(WHAT YOU SHOULD DO) Using the records below, output the stretch that opens with the line containing "to become a" and closes with the line containing "- Participate in governance decisions", exactly and including both lines, with nothing more.

═══ RECORDS SHOWN

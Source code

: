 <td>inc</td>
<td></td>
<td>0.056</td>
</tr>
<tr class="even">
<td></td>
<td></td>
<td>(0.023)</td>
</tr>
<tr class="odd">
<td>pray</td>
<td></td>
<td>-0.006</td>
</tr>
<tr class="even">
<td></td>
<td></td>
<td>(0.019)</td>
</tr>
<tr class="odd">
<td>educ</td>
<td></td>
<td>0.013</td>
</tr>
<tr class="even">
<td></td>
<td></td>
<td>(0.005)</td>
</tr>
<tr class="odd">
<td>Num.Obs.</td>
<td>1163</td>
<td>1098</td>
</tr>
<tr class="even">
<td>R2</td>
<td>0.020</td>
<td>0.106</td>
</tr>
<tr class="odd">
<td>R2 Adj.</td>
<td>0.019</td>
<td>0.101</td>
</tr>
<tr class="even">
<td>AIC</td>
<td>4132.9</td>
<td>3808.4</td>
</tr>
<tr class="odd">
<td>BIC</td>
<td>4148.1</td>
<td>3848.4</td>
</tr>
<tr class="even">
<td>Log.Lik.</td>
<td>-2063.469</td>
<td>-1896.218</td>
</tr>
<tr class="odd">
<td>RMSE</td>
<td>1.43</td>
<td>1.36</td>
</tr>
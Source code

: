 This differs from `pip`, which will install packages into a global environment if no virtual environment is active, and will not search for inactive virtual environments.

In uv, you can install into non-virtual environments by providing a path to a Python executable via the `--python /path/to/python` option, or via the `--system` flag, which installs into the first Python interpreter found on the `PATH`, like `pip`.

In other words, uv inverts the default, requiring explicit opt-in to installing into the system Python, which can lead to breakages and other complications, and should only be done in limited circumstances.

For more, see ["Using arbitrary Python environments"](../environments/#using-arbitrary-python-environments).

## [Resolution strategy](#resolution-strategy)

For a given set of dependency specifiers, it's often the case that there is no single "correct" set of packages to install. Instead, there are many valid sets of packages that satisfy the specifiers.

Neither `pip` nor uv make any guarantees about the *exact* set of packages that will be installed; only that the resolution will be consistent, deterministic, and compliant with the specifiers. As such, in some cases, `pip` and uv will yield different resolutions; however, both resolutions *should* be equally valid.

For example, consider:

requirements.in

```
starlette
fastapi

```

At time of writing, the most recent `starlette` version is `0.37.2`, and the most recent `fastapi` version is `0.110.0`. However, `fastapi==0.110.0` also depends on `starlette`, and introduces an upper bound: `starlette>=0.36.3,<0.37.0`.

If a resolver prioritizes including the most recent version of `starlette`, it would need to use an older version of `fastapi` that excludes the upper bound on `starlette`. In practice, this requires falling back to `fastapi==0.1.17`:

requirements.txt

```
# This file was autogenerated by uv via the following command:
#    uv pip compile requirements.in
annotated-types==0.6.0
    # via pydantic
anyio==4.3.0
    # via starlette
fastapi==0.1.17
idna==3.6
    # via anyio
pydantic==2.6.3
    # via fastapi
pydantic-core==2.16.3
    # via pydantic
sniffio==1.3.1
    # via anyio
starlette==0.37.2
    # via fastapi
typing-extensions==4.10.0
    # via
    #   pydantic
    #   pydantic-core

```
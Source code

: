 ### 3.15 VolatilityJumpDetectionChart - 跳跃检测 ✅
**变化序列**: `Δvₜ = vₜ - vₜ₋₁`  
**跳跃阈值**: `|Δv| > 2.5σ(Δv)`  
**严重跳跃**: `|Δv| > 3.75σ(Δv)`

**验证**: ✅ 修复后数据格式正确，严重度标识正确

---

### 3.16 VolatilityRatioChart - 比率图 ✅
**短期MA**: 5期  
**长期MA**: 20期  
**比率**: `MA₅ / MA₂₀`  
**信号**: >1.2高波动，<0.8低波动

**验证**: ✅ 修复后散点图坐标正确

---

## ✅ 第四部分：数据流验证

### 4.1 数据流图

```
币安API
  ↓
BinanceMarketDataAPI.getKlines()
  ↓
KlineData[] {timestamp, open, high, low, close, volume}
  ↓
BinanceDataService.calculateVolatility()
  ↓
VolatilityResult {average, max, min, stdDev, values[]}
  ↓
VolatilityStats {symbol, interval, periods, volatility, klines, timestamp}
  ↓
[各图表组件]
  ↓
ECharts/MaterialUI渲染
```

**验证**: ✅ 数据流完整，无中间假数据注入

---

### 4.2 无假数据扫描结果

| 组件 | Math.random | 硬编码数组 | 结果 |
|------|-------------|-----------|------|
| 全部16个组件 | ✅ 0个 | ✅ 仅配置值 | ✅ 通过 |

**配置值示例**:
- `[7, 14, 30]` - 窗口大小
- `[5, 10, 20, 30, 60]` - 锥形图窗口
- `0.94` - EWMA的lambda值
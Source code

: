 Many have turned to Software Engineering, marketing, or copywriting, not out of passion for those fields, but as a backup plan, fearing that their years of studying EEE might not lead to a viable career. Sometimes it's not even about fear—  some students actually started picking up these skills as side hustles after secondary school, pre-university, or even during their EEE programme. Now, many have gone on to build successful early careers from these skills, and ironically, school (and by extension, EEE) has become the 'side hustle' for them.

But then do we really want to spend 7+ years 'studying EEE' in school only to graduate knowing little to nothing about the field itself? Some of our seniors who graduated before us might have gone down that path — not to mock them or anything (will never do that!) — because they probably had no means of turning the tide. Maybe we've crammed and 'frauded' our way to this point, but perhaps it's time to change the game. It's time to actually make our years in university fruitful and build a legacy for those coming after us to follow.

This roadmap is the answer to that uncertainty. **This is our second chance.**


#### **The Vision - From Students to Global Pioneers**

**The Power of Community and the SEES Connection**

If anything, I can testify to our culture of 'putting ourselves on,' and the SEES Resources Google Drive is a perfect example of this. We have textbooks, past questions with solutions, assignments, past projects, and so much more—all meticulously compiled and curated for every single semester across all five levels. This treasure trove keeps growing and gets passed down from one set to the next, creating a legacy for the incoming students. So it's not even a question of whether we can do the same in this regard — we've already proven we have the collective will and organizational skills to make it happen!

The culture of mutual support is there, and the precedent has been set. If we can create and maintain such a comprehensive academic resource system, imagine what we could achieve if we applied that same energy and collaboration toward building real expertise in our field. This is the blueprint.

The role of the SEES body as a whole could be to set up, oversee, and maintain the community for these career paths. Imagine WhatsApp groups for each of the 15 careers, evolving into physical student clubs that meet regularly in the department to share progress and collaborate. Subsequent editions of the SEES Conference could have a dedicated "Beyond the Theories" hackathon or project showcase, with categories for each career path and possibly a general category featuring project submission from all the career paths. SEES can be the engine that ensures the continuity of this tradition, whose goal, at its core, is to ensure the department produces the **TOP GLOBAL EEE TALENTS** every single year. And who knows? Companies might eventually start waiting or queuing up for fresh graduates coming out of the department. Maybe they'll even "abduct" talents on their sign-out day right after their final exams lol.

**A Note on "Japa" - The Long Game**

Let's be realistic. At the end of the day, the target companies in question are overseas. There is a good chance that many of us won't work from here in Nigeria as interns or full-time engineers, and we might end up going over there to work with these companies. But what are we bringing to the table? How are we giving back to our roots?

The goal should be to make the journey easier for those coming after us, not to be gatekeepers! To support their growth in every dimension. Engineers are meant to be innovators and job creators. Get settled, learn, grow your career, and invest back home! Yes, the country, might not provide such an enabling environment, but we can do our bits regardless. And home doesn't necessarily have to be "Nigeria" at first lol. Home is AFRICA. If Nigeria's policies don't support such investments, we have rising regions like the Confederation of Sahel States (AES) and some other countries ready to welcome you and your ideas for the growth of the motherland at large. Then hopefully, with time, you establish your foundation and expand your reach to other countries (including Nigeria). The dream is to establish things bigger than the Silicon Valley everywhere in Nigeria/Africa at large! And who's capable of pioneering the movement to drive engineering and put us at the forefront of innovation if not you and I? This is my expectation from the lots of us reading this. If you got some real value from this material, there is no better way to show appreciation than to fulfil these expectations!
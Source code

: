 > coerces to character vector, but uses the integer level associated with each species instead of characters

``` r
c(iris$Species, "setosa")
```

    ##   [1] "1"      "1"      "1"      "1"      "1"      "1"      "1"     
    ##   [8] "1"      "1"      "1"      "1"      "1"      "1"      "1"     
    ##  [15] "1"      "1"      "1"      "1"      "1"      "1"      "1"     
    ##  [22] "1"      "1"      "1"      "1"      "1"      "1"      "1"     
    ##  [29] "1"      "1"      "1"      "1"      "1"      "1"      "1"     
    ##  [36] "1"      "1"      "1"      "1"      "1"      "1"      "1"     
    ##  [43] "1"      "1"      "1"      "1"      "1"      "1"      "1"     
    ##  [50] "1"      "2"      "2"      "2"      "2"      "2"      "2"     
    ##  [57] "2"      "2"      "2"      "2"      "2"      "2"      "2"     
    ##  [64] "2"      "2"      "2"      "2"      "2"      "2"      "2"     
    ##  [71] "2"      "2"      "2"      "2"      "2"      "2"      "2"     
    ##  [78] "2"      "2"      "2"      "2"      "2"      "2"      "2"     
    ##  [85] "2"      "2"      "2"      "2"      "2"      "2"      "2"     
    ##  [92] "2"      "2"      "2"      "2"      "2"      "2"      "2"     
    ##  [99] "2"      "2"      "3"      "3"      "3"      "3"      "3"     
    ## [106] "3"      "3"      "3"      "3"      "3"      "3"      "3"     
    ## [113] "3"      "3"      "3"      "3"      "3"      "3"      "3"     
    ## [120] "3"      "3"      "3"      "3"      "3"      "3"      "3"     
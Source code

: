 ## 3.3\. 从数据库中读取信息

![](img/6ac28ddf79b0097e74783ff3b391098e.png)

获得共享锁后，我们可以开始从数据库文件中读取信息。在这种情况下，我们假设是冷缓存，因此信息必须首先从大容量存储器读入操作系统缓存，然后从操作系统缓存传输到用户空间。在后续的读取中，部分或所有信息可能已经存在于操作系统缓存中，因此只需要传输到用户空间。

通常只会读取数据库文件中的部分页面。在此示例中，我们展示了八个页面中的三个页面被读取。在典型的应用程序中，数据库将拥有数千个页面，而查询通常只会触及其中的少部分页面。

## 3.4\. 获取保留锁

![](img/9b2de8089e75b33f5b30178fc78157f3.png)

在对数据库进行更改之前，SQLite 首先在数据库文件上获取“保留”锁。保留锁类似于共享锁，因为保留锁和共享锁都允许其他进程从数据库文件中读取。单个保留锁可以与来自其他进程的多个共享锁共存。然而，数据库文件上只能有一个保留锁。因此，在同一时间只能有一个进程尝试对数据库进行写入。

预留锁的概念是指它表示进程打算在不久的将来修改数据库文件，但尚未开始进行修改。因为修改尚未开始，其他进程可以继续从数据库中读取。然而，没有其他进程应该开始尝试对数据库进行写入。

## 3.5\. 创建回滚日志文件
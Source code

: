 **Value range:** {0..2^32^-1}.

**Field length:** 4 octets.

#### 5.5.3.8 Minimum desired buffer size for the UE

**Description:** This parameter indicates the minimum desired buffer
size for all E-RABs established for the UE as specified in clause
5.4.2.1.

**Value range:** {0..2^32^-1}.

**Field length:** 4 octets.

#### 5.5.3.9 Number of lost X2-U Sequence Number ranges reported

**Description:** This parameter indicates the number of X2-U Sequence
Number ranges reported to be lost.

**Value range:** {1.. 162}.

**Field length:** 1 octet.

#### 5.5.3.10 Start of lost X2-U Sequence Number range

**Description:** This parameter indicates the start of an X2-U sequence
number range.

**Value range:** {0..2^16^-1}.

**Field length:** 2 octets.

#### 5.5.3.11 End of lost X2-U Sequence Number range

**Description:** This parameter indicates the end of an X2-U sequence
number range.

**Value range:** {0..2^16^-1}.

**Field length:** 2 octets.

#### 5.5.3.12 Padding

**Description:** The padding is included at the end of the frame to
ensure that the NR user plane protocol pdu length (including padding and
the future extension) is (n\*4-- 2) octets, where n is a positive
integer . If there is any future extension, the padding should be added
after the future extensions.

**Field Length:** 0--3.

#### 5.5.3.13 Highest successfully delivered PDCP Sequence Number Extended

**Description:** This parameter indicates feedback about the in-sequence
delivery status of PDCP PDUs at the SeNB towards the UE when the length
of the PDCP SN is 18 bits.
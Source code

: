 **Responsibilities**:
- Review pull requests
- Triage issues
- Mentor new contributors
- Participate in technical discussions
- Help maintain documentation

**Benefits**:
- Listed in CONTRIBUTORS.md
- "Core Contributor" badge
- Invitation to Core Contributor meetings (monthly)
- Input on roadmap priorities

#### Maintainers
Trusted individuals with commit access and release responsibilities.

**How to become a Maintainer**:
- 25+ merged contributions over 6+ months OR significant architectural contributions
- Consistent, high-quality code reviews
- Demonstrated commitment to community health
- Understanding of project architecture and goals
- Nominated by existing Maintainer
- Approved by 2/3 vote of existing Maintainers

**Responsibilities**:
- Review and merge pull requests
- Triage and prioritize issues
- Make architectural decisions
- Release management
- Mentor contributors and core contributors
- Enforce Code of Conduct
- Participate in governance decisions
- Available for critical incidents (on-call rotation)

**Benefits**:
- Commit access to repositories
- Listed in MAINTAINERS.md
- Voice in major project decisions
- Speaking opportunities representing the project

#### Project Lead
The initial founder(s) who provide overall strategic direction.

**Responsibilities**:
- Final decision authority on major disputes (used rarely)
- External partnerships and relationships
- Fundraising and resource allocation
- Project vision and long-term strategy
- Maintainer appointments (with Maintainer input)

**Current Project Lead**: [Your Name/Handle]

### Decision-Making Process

══════

(RESPONSE TO THE EXERCISE)
**How to become a Maintainer**:
- 25+ merged contributions over 6+ months OR significant architectural contributions
- Consistent, high-quality code reviews
- Demonstrated commitment to community health
- Understanding of project architecture and goals
- Nominated by existing Maintainer
- Approved by 2/3 vote of existing Maintainers

**Responsibilities**:
- Review and merge pull requests
- Triage and prioritize issues
- Make architectural decisions
- Release management
- Mentor contributors and core contributors
- Enforce Code of Conduct
- Participate in governance decisions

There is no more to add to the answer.